Milo Djukanovic, prime minister of Montenegro (file photo) (epa) BRUSSELS, May 29, 2006 (RFE/RL) -- Olli Rehn, the EU's enlargement commissioner, today said the EU will offer Montenegro no shortcut toward membership after the former Yugoslav republic opted to end its union with Serbia and become an independent state.


However, Rehn said Montenegro and the region's other states in the region have "a concrete European perspective," and that the EU could conclude an association treaty with Montenegro this year.


Rehn also stressed that Montenegro will not be affected by the EU's decision to freeze association talks with Serbia.
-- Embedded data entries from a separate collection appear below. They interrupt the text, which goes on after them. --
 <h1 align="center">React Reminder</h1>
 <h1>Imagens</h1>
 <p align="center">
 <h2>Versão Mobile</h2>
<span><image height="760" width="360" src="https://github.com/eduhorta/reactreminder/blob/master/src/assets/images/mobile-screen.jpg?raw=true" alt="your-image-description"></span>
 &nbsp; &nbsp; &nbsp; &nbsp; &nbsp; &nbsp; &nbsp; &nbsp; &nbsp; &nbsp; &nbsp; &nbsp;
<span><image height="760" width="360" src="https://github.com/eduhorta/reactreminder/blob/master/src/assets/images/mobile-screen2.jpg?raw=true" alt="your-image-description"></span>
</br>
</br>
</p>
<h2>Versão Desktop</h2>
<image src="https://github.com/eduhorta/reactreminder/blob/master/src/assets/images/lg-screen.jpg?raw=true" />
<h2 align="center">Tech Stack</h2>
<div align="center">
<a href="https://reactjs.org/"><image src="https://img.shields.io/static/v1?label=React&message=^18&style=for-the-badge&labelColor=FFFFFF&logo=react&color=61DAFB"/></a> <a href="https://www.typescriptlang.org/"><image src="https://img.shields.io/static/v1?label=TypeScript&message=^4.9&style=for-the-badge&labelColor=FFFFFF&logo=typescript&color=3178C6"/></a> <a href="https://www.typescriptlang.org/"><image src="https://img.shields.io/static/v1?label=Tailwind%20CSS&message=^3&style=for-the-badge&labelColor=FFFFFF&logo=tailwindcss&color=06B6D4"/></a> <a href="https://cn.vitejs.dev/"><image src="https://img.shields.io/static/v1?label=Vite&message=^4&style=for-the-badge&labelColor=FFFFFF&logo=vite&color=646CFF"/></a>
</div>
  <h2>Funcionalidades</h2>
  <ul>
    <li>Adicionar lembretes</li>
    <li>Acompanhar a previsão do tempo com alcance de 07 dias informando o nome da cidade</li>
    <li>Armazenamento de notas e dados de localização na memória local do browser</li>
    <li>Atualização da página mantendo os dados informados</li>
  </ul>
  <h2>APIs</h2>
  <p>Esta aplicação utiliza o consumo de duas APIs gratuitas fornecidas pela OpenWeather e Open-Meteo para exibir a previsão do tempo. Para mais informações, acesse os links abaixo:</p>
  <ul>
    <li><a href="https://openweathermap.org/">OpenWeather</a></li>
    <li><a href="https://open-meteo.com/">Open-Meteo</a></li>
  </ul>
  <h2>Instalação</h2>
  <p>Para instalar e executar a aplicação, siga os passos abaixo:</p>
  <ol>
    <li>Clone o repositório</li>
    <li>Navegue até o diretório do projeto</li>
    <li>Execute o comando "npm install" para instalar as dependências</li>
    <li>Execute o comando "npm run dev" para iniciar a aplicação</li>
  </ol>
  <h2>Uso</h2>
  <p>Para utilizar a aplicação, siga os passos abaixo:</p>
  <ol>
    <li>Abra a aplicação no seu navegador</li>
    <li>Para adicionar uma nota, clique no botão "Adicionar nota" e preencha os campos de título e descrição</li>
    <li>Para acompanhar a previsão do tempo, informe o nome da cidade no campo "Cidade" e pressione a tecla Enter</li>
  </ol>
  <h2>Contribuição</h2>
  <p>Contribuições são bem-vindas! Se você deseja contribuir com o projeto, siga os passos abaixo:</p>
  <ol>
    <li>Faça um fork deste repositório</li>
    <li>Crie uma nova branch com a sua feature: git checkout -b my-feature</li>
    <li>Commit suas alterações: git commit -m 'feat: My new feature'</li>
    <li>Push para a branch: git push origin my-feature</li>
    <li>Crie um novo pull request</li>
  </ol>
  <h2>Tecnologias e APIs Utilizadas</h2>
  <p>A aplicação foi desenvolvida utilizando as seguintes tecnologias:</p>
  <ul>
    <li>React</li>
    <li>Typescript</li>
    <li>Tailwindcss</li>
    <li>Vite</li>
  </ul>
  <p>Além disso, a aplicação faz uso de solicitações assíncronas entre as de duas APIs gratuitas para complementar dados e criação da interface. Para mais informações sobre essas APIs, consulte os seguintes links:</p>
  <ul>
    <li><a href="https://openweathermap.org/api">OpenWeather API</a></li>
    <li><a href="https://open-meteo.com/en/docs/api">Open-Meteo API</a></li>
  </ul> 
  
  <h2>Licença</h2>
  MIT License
The EU took that step because of Belgrade's failure to comply with demands made by the UN tribunal investigating crimes committed during the Balkan wars of the 1990s.


Rehn also urged Serbia and Montenegro to start talks soon on the "practical terms" of what he hopes will be a "velvet divorce."


Rehn was speaking a joint news conference with Montenegrin Prime Minister Milo Djukanovic, who was on his first visit to the seat of the EU since the independence referendum on May 21.


Official preliminary results showing 55.5 percent voted "Yes" to independence, just a little higher than the 55 percent that the EU and local authorities had agreed was needed for the referendum to succeed.